Post by Paddy Keating »

The people of North-Western Europe are best-described as Nordo-Celts. The Anglo-Saxons are part of this group. We have beaten off quite a few incursions down the centuries and, like any family, we have gotten ourselves involved in sibling fights, the most recent being the European War of 1939-1945. The majority of young volunteers in the Waffen-SS who came from countries all over our common homeland certainly shared a bond in their desire to confront Communism, a belief system that sucked a few Nordo-Celts into its maw but which is decidedly alien to our concepts of community and civilisation.

"We" do not think, as Sid suggests, in terms of "our enemy's enemy being our friend". Many indigenous North-Western Europeans, when thinking about the European aspect of WW2, regret the war with Germany, feeling that the energy should have been devoted exclusively to smashing Communism for once and for all and consolidating Europe's hold over her Empires by forging strong alliances. Had "we" not "won" WW2 - LOL! - we would not now be the United States' pet charity case. That war bankrupted us, the "aid" from the US being one of the most expensive aspects, and opened the gates of Rome, so to speak, to the barbarian hordes, which is why Europe is the way she is today.

Some people call this progress. Sentient people see it for the disaster it really is. And anyone with half a brain knows that the secret services of the cabal running Europe swing into action if maverick nationalist or "folkist" political movements seem to be attracting too much support, fiddling election results, smearing candidates and generally making it hard for the beleagured indigenous peoples of North-West Europe to use the system to bring about any real change. Look at Italy, where there is also keen interest in the Waffen-SS, Italy having had its own, quite effective Waffen-SS units: one might say that the administrative dysfunctionality of that country rendered it impossible even for their spooks to fix the recent elections, allowing the Italian people to register vocal protests in electing neo-fascists to national and local government.

The majority of people with an interest in the Waffen-SS, those people who buy the books, are not Nazis or neo-Nazis. Most of them are responding to a common if rather unformed feeling of nostalgia for what they perceive as the last time North-Western Europeans stood shoulder-to-shoulder against our enemies and those who would applaud the degradation of what used to be called Christendom. Whether or not they are misguided is somewhat beside the point. That is how they feel. If asked to name a single North-West European politician since 1945 who has stood for the rights and interests of our people, very few perfectly ordinary, apolitical Europeans can come up with a single name. That's a failing to be laid at the door of Europe's ruling clique rather than the people themselves.

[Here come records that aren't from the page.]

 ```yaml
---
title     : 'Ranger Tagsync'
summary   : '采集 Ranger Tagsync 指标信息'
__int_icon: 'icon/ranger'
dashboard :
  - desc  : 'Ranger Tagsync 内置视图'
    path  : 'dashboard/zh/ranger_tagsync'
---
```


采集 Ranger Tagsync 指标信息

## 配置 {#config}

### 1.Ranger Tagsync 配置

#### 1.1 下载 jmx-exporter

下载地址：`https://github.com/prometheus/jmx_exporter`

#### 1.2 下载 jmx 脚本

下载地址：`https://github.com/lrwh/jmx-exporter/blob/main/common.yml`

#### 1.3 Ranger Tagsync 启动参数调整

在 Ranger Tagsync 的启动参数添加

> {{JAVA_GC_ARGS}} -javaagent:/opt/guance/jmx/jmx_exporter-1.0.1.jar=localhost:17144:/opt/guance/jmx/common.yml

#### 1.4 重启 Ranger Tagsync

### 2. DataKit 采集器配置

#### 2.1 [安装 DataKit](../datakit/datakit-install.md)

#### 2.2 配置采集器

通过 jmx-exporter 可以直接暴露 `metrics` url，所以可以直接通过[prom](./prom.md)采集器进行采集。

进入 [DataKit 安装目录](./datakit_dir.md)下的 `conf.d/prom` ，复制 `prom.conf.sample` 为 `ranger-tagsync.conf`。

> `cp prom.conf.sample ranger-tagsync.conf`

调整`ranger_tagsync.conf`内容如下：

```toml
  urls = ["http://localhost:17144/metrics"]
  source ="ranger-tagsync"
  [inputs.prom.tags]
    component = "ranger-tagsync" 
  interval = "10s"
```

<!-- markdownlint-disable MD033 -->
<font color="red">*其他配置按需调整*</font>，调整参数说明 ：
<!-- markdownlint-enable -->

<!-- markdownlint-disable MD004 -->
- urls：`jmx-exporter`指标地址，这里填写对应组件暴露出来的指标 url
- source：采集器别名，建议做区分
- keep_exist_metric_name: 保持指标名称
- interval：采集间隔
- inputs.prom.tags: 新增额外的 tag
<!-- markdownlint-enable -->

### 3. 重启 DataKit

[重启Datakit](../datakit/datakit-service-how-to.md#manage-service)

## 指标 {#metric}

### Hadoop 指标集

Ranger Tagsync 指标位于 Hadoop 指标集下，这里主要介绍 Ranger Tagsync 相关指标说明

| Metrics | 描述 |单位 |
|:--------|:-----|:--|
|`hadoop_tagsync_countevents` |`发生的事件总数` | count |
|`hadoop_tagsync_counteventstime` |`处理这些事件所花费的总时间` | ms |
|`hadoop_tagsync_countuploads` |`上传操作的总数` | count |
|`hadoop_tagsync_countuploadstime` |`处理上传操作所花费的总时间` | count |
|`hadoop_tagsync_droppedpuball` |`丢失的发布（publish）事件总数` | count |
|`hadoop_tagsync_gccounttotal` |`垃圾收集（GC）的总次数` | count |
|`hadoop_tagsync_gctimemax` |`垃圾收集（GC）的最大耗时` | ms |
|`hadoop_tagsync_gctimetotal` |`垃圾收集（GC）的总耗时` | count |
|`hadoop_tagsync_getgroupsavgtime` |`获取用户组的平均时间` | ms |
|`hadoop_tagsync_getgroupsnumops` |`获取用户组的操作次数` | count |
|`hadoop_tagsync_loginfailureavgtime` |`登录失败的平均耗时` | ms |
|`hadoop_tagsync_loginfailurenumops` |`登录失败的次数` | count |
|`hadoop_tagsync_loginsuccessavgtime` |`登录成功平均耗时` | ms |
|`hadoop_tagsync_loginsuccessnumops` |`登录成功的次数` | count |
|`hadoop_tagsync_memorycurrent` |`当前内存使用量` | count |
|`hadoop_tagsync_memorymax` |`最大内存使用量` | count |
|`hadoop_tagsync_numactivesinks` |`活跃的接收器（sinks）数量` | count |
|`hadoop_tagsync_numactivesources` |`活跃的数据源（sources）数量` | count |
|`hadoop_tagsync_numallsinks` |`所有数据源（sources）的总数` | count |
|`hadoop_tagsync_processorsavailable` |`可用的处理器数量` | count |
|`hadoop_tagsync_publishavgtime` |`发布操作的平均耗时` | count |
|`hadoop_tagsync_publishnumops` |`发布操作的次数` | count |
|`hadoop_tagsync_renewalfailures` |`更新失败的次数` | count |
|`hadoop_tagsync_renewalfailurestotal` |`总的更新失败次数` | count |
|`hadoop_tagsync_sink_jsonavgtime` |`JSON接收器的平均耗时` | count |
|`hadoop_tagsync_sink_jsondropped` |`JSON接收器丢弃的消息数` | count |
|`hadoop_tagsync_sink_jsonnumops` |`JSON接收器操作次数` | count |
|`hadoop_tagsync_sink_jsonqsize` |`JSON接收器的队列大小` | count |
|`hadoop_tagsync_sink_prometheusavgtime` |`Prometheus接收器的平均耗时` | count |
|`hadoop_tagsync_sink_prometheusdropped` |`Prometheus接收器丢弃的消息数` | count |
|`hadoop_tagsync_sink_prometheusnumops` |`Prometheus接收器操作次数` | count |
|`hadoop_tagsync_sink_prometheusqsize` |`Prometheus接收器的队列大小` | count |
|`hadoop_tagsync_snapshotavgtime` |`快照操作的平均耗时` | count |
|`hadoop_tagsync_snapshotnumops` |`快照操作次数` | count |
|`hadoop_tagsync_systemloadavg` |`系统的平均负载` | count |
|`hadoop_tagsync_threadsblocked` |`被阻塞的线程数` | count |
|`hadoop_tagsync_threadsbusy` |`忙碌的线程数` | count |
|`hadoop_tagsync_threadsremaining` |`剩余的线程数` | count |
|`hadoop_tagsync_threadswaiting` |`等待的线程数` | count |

If people have a skewed perception of what the Waffen-SS was about, then that is not a reason to try to use law to batter them into toeing the line but surely a chance to explain all of the wonderful benefits of the community in which we live and which we would not be free to enjoy today had the regime deploying the Waffen-SS prevailed. Until that happens, books about the Waffen-SS will continue to be moneyspinners...for their publishers rather than their authors. Unless they address ugly questions like war crimes. It's not that people don't want to believe that this happened. It's that people are, in the main, quite comfortable with the idea of snuffing out "the enemy" as long as it isn't happening in their backyards.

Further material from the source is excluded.